Ja lieve redactie van de NOS: jullie verstaan jullie vak niet! Jullie wetenschapsredactie moet terug naar de middelbare school!

Laten we eerst de uitzending van maandagavond bekijken (25 oktober 2010, 20.00h) en dan lopen we even rustig alle domme dingen langs. Het item loopt van 11min27s tot 14min22s.

Get Microsoft Silverlight
Bekijk de video in andere formaten.

Glas dat je kunt vouwen, wijn die je van smaak kunt laten veranderen. Dat klinkt als science fiction, maar binnenkort is het realiteit. Het zijn voorbeelden van zogeheten nanotechnologie.

Laten we inderdaad science (wetenschap) niet verwarren met fictie. Dit zijn geen typische voorbeelden van nanotechnologie. Wijn van smaak laten veranderen lijkt me overigens niet uitzonderlijk moeilijk. Iets met azijn?

Ontwikkelingen waarin alleen al dit jaar wereldwijd 1500 miljard euro (€ 1.500.000.000.000) in om gaat.

Dit is natuurlijk onzin, omdat dit neer zou komen op €221 per hoofd van de wereldbevolking. Een serieuzere bron (Industry Week) vertelt het volgende: “By 2009 the nanotechnology market reached an estimated $11.7 billion in sales.” Dat was in 2009 ongeveer tussen de €8–9 miljard euro. Dit is een mis-schatting met een factor 170. Per hoofd van de wereldbevolking is dat in plaats van €221, maar €1. We hebben het hier dus niet over 6 keer de begroting van de Nederlandse regering, maar over een paar honderdste daarvan. Waar heeft de NOS dit enorm grote getal vandaan?

Met nanotechnologie maak je producten op een heel andere manier dan normaal, namelijk met atomen en moleculen. Twee van de kleinste deeltjes die er bestaan. Door die deeltjes aan te passen, zijn we in staat om de eigenschappen van vrijwel alle producten te veranderen.

De redactie die dit item in elkaar gedraaid heeft, is nog voor Daltons atoomtheorie naar school geweest, dus wij zullen zo vrij zijn om nog eens goed uit te leggen waar de wereld uit bestaat.

Alle materie bestaat uit atomen. We kennen nu iets meer dan 100 soorten en die soorten noemen we “elementen.” Deze elementen staan gerangschikt in het periodiek systeem der elementen. Uit atomen kunnen we grofweg drie soorten materialen maken: metalen, zouten en moleculen. Voorbeelden van metalen zijn ijzer, zink en wolfraam; voorbeelden van zouten zijn keukenzout (natriumchloride), roest (ijzeroxide) en kalk (o.a. calciumoxide en calciumcarbonaat); voorbeelden van moleculen zijn aceton (nagellakremover), water (zitten een beetje zouten in) en zuurstof (en veel andere dingen in de lucht, zoals stikstof en koolstofdioxide). Maar kom, laten we niet al te lang stil staan bij deze basale kennis.

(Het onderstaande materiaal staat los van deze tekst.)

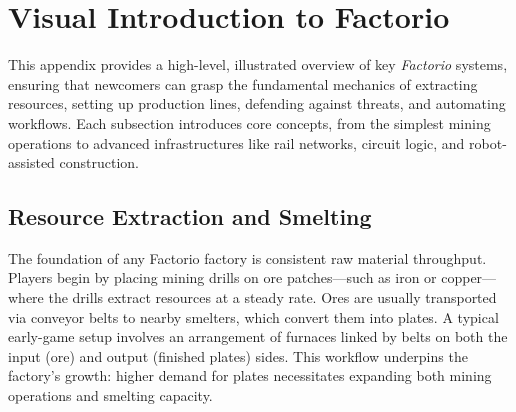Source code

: 

\newpage
\appendix
\section{Visual Introduction to Factorio}
\label{ref:sec_appendix}

This appendix provides a high-level, illustrated overview of key \textit{Factorio} systems, ensuring that newcomers can grasp the fundamental mechanics of extracting resources, setting up production lines, defending against threats, and automating workflows. Each subsection introduces core concepts, from the simplest mining operations to advanced infrastructures like rail networks, circuit logic, and robot-assisted construction.

\subsection{Resource Extraction and Smelting}
% 
The foundation of any Factorio factory is consistent raw material throughput. Players begin by placing mining drills on ore patches—such as iron or copper—where the drills extract resources at a steady rate. Ores are usually transported via conveyor belts to nearby smelters, which convert them into plates. A typical early-game setup involves an arrangement of furnaces linked by belts on both the input (ore) and output (finished plates) sides. This workflow underpins the factory’s growth: higher demand for plates necessitates expanding both mining operations and smelting capacity.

Men maakt altijd materialen van atomen en soms met moleculen. Verschrikkelijk onhandige woordkeuze.

Voor de compleetheid zal ik nog mijn favoriete definitie geven van “nanotechnologie”: de studie naar alle materialen waarbij de eigenschappen typisch afhangen van de grootte van het materiaal, en niet zozeer de chemische samenstelling zelf. Dit komt neer op groottes rond de 1–100 nm. Houd in gedachten dat een watermolecuul ongeveer een tiende nanometer groot is. Losjes wordt wel eens opgemerkt dat veel kleine eiwitten en veel grote moleculen deze grootte hebben. Maar let op, de meest interessante nanomaterialen vallen meer onder de categorieën zouten en metalen, niet moleculen.

Atomen aanpassen is overigens iets voor hogere-energiefysici; moleculen aanpassen is klassieke organische chemie.

Nanotechnologie is buitengewoon ingewikkeld, maar wat het ons gaat brengen is onvoorstelbaar.

Afgezien van dat ‘maar’ hier geen tegenstelling aanduidt, is nanotechnologie absoluut niet buitengewoon ingewikkeld in vergelijking met andere actieve velden in de wetenschap. Experimenten naar stromingen, het weer voorspellen en kwantumtheorie zijn wél extreem complex. Voor sommigen is een informatief en genuanceerd nieuwsbericht maken ook ingewikkeld, maar nanotechnologie staat in de wetenschap niet te boek als “buitengewoon ingewikkeld.”

In het filmpje wordt nu uitgelegd dat er naar aanleiding van een kunstinitiatief, een tentoonstelling wordt gehouden over “speculatieve producten.” Hier heb ik niks op aan te merken. Speculatie inderdaad.

Het gebruik van nanotechnologie in producten groeit enorm snel.

Nu wordt er verteld hoeveel geld er uitgegeven wordt aan dergelijke producten. Wel wordt nu netjes onder het vloerkleed geveegd dat er belachelijk veel meer producten zijn die claimen nanotechnologie te gebruiken, dan dat er producten zijn die dat daadwerkelijk doen. Industry Week is het nog steeds niet eens met de NOS: in 2015 wordt geen €2500 miljard uitgegeven aan producten, maar €26 miljard. Honderd keer zo weinig.

Is het [nanotechnologie, red.] leuk, of gevaarlijk?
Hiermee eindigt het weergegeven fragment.